> [Required action]
Here is the listing. Print it exactly.
-------- Source data
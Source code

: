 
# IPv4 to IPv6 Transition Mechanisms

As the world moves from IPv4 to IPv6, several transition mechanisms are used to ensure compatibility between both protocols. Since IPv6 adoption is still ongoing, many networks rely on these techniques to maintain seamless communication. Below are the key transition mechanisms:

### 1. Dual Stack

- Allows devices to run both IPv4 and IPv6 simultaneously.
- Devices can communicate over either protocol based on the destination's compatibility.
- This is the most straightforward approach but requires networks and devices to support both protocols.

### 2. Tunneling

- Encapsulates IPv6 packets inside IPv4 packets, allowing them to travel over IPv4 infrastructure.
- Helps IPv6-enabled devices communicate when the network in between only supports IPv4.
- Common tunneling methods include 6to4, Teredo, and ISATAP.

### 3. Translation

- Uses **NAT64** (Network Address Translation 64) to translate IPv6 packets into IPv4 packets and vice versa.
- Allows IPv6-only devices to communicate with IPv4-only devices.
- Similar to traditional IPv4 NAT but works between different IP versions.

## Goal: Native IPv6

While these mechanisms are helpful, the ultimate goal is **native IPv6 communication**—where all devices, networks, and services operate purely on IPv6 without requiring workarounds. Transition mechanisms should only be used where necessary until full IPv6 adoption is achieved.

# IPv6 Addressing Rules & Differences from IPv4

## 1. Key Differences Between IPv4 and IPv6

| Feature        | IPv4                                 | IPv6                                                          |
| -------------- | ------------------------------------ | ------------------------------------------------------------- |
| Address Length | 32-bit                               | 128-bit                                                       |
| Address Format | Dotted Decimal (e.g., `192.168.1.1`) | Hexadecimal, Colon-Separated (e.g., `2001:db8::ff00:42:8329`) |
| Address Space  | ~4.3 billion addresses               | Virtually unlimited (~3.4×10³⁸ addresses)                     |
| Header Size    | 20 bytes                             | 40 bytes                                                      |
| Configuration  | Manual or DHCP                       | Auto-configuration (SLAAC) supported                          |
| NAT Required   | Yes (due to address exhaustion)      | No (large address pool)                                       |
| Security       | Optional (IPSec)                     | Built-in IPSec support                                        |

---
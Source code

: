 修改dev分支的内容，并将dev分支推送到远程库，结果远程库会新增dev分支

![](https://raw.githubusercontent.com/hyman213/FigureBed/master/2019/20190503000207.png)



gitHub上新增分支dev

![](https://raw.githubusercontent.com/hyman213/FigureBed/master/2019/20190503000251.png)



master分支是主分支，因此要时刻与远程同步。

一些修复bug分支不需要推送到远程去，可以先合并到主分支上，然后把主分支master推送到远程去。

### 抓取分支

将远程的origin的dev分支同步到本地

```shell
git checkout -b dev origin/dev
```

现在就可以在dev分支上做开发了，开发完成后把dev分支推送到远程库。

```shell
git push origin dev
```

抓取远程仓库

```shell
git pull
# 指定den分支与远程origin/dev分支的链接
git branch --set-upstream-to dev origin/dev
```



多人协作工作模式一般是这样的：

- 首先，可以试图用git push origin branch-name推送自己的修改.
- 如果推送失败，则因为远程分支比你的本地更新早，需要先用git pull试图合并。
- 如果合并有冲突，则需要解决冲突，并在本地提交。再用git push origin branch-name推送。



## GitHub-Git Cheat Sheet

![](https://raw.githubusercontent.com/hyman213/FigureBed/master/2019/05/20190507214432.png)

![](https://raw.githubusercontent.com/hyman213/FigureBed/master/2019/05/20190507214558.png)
----------------
> [Result for this task]
Source code

: 
# IPv4 to IPv6 Transition Mechanisms

As the world moves from IPv4 to IPv6, several transition mechanisms are used to ensure compatibility between both protocols. Since IPv6 adoption is still ongoing, many networks rely on these techniques to maintain seamless communication. Below are the key transition mechanisms:

### 1. Dual Stack

- Allows devices to run both IPv4 and IPv6 simultaneously.
- Devices can communicate over either protocol based on the destination's compatibility.
- This is the most straightforward approach but requires networks and devices to support both protocols.

### 2. Tunneling

- Encapsulates IPv6 packets inside IPv4 packets, allowing them to travel over IPv4 infrastructure.
- Helps IPv6-enabled devices communicate when the network in between only supports IPv4.
- Common tunneling methods include 6to4, Teredo, and ISATAP.

### 3. Translation

- Uses **NAT64** (Network Address Translation 64) to translate IPv6 packets into IPv4 packets and vice versa.
- Allows IPv6-only devices to communicate with IPv4-only devices.
- Similar to traditional IPv4 NAT but works between different IP versions.

## Goal: Native IPv6

While these mechanisms are helpful, the ultimate goal is **native IPv6 communication**—where all devices, networks, and services operate purely on IPv6 without requiring workarounds. Transition mechanisms should only be used where necessary until full IPv6 adoption is achieved.

# IPv6 Addressing Rules & Differences from IPv4

## 1. Key Differences Between IPv4 and IPv6

| Feature        | IPv4                                 | IPv6                                                          |
| -------------- | ------------------------------------ | ------------------------------------------------------------- |
| Address Length | 32-bit                               | 128-bit                                                       |
| Address Format | Dotted Decimal (e.g., `192.168.1.1`) | Hexadecimal, Colon-Separated (e.g., `2001:db8::ff00:42:8329`) |
| Address Space  | ~4.3 billion addresses               | Virtually unlimited (~3.4×10³⁸ addresses)                     |
| Header Size    | 20 bytes                             | 40 bytes                                                      |
| Configuration  | Manual or DHCP                       | Auto-configuration (SLAAC) supported                          |
| NAT Required   | Yes (due to address exhaustion)      | No (large address pool)                                       |
| Security       | Optional (IPSec)                     | Built-in IPSec support                                        |

---
Source code

: 修改dev分支的内容，并将dev分支推送到远程库，结果远程库会新增dev分支

![](https://raw.githubusercontent.com/hyman213/FigureBed/master/2019/20190503000207.png)



gitHub上新增分支dev

![](https://raw.githubusercontent.com/hyman213/FigureBed/master/2019/20190503000251.png)



master分支是主分支，因此要时刻与远程同步。

一些修复bug分支不需要推送到远程去，可以先合并到主分支上，然后把主分支master推送到远程去。

### 抓取分支

将远程的origin的dev分支同步到本地

```shell
git checkout -b dev origin/dev
```

现在就可以在dev分支上做开发了，开发完成后把dev分支推送到远程库。

```shell
git push origin dev
```

抓取远程仓库

```shell
git pull
# 指定den分支与远程origin/dev分支的链接
git branch --set-upstream-to dev origin/dev
```



多人协作工作模式一般是这样的：

- 首先，可以试图用git push origin branch-name推送自己的修改.
- 如果推送失败，则因为远程分支比你的本地更新早，需要先用git pull试图合并。
- 如果合并有冲突，则需要解决冲突，并在本地提交。再用git push origin branch-name推送。



## GitHub-Git Cheat Sheet

![](https://raw.githubusercontent.com/hyman213/FigureBed/master/2019/05/20190507214432.png)

![](https://raw.githubusercontent.com/hyman213/FigureBed/master/2019/05/20190507214558.png)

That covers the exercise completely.